## TASK TO COMPLETE
Please copy each line of the listing that includes the string "long".

--- START ---

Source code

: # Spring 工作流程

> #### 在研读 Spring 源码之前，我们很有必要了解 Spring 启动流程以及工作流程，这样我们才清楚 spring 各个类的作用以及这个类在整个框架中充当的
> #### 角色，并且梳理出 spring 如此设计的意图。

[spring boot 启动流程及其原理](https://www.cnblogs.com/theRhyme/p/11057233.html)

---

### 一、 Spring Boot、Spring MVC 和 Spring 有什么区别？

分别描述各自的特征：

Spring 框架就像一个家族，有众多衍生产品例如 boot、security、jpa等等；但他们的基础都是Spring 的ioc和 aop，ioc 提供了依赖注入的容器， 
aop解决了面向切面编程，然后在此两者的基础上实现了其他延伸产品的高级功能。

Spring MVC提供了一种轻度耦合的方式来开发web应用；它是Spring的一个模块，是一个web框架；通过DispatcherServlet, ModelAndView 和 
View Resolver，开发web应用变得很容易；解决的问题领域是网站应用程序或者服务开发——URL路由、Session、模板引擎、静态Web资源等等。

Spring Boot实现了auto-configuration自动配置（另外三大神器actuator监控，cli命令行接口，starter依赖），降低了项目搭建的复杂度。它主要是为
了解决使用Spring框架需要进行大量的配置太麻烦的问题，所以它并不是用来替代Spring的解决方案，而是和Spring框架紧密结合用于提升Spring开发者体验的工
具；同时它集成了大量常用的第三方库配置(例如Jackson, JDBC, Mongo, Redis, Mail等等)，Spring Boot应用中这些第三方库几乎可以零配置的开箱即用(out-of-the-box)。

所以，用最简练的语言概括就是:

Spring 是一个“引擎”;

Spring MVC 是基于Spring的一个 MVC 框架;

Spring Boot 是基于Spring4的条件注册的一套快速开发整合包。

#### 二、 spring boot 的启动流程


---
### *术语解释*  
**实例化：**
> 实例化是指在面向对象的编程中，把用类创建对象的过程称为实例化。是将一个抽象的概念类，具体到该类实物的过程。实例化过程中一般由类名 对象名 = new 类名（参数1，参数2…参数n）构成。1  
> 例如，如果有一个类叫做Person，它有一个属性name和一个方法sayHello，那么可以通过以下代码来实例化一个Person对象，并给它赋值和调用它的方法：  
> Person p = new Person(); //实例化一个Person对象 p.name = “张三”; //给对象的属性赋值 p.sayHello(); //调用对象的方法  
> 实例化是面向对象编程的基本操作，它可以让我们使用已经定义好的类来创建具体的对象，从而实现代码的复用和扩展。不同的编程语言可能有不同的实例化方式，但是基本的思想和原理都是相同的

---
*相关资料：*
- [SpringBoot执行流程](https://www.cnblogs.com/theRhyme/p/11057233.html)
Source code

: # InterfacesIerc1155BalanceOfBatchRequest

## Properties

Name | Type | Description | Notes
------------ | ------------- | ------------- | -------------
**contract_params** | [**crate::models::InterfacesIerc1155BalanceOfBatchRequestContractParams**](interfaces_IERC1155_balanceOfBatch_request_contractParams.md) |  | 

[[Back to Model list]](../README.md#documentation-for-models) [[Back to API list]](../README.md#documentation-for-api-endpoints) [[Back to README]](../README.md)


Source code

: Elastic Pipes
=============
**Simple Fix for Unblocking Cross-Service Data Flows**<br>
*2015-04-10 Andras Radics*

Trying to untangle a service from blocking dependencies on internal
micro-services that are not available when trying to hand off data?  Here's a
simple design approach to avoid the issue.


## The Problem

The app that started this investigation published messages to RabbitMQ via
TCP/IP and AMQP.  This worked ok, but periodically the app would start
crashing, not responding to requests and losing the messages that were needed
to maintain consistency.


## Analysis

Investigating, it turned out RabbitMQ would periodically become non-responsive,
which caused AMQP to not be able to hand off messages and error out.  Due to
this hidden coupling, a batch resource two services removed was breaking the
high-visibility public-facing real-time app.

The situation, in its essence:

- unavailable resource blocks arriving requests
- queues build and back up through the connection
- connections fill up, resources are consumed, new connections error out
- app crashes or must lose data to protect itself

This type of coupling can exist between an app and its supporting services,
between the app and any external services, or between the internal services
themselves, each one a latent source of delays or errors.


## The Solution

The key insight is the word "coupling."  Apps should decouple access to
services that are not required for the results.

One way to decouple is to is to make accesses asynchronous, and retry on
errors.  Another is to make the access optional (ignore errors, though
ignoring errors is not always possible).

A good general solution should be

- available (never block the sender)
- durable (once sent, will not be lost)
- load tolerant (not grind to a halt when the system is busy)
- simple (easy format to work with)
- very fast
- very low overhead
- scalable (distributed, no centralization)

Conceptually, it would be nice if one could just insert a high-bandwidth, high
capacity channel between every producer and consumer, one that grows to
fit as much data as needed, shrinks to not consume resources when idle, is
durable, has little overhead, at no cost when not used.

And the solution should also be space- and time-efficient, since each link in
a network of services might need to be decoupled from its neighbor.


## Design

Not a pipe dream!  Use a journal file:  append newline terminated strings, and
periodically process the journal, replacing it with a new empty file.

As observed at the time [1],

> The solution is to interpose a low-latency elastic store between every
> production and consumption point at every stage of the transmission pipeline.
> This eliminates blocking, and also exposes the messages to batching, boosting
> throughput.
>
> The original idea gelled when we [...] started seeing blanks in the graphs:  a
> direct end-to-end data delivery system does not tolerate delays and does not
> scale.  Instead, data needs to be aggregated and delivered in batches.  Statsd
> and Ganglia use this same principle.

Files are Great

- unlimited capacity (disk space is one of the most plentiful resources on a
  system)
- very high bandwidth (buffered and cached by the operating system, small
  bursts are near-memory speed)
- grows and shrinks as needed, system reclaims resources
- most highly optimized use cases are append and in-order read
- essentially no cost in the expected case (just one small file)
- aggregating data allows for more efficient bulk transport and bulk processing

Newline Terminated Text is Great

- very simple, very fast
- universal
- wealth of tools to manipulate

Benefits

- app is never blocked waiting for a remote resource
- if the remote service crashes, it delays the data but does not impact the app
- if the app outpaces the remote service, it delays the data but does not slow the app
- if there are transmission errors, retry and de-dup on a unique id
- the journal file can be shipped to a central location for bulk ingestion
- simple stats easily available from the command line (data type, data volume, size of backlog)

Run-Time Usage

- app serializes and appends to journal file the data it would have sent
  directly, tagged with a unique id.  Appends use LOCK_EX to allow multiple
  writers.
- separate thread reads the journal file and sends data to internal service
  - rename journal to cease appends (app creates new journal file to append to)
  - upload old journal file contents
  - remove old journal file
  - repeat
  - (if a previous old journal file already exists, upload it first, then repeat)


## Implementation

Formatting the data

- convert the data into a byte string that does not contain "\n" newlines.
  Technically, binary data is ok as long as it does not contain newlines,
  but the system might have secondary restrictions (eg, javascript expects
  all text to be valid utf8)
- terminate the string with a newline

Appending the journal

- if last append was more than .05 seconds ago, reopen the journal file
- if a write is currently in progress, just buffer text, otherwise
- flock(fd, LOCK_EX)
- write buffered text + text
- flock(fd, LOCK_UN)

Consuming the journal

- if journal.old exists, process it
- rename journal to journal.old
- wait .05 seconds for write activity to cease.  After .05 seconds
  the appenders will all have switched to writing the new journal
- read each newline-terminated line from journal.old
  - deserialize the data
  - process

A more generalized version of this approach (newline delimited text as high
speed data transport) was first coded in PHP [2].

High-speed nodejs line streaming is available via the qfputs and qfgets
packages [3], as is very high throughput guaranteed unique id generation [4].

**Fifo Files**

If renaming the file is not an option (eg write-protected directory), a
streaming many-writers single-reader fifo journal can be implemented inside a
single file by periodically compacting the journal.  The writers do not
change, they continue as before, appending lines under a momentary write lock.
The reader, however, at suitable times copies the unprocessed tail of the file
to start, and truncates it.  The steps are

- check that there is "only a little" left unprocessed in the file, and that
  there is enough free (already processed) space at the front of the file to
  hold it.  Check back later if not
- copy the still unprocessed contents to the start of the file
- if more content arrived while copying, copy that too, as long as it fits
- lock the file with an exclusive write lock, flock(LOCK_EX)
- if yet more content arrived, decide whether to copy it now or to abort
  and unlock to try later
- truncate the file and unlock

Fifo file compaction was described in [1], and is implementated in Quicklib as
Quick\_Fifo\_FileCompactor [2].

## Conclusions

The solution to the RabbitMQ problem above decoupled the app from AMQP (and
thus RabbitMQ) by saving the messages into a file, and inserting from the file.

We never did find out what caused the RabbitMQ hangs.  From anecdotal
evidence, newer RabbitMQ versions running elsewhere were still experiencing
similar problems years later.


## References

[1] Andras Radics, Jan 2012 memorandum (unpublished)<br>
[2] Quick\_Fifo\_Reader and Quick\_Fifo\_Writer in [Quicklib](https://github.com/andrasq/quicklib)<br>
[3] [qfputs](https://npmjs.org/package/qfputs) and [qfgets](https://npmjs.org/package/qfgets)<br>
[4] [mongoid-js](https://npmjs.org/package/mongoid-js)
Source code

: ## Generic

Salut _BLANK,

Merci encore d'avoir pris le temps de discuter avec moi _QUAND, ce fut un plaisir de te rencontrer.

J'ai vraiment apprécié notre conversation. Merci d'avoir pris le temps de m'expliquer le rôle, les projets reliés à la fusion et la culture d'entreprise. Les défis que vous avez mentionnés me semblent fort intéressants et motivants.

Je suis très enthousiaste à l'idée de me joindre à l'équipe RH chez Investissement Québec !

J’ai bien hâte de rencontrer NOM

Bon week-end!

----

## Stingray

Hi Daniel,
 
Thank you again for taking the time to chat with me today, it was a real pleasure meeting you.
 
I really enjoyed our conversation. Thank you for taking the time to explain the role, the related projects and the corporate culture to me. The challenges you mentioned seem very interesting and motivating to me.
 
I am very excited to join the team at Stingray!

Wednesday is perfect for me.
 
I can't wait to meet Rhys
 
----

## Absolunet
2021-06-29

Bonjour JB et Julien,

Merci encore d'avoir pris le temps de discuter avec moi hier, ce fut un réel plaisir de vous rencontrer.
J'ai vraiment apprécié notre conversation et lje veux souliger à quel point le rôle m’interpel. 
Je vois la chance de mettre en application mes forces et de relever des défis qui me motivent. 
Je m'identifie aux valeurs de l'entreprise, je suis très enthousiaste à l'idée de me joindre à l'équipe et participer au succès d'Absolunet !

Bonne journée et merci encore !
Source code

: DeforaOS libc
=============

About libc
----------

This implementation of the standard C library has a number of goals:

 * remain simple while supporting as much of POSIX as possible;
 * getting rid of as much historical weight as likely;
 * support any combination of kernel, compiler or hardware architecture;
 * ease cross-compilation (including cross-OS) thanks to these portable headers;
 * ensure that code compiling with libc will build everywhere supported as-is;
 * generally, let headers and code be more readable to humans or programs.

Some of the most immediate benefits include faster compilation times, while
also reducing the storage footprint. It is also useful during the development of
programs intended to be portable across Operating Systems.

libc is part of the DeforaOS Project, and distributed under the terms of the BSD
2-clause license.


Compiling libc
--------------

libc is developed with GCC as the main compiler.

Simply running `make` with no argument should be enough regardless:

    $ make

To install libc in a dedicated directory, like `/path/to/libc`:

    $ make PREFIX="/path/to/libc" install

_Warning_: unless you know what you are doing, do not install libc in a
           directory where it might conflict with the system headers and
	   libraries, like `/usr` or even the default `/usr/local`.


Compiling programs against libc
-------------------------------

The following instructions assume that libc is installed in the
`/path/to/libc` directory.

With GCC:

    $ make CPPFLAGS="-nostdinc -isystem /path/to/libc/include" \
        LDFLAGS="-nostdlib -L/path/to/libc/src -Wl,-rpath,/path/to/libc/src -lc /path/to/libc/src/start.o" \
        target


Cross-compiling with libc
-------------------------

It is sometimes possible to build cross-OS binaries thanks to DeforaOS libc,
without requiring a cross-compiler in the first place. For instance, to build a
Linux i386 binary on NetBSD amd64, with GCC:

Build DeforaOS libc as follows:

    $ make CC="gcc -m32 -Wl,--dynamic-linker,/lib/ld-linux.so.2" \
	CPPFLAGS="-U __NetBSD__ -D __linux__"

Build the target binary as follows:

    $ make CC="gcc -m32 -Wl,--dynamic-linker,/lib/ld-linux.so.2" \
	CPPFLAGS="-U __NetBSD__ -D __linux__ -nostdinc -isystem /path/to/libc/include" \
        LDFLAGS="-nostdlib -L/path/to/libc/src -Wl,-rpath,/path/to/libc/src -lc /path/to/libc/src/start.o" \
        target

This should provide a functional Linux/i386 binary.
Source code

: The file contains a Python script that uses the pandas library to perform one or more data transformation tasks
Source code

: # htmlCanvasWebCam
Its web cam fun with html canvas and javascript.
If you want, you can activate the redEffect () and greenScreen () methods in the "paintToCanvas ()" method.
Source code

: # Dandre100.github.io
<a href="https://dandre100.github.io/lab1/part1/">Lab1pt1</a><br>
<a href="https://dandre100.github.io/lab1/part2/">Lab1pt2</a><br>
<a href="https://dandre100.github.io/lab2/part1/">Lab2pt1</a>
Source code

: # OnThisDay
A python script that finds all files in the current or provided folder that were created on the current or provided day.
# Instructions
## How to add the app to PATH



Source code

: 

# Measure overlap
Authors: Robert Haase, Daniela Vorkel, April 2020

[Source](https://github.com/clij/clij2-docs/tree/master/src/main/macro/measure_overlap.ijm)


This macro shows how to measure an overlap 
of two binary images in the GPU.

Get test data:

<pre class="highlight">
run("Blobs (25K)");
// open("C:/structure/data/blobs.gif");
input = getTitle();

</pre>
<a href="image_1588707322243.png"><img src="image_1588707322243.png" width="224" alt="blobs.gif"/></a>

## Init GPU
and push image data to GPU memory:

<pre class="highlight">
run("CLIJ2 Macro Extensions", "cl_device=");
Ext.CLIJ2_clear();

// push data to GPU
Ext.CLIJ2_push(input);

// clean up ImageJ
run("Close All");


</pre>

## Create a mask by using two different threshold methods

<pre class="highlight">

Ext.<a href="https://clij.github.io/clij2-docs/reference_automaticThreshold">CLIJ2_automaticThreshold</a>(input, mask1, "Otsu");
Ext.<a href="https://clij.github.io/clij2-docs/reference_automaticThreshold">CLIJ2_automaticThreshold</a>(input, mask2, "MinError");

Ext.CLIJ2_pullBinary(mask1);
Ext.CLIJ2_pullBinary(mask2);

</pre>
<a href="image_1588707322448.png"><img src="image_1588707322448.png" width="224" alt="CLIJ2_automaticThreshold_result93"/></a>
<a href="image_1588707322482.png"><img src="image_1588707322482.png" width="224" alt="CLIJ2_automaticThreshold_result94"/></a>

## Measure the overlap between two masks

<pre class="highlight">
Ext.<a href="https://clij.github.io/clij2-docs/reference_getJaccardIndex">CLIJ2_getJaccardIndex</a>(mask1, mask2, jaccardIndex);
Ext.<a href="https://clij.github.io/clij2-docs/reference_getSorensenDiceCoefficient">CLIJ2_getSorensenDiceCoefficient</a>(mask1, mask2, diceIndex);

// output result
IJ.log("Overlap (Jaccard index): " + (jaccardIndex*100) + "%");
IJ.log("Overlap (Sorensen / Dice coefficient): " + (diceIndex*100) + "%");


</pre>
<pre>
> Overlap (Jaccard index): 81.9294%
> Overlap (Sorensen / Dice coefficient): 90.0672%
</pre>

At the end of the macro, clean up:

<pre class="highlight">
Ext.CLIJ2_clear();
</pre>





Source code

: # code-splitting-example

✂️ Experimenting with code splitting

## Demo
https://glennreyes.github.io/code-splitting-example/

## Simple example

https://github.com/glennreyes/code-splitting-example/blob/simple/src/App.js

--- END ---

## SOLUTION TO THIS PROBLEM
  Technically, binary data is ok as long as it does not contain newlines,
- if more content arrived while copying, copy that too, as long as it fits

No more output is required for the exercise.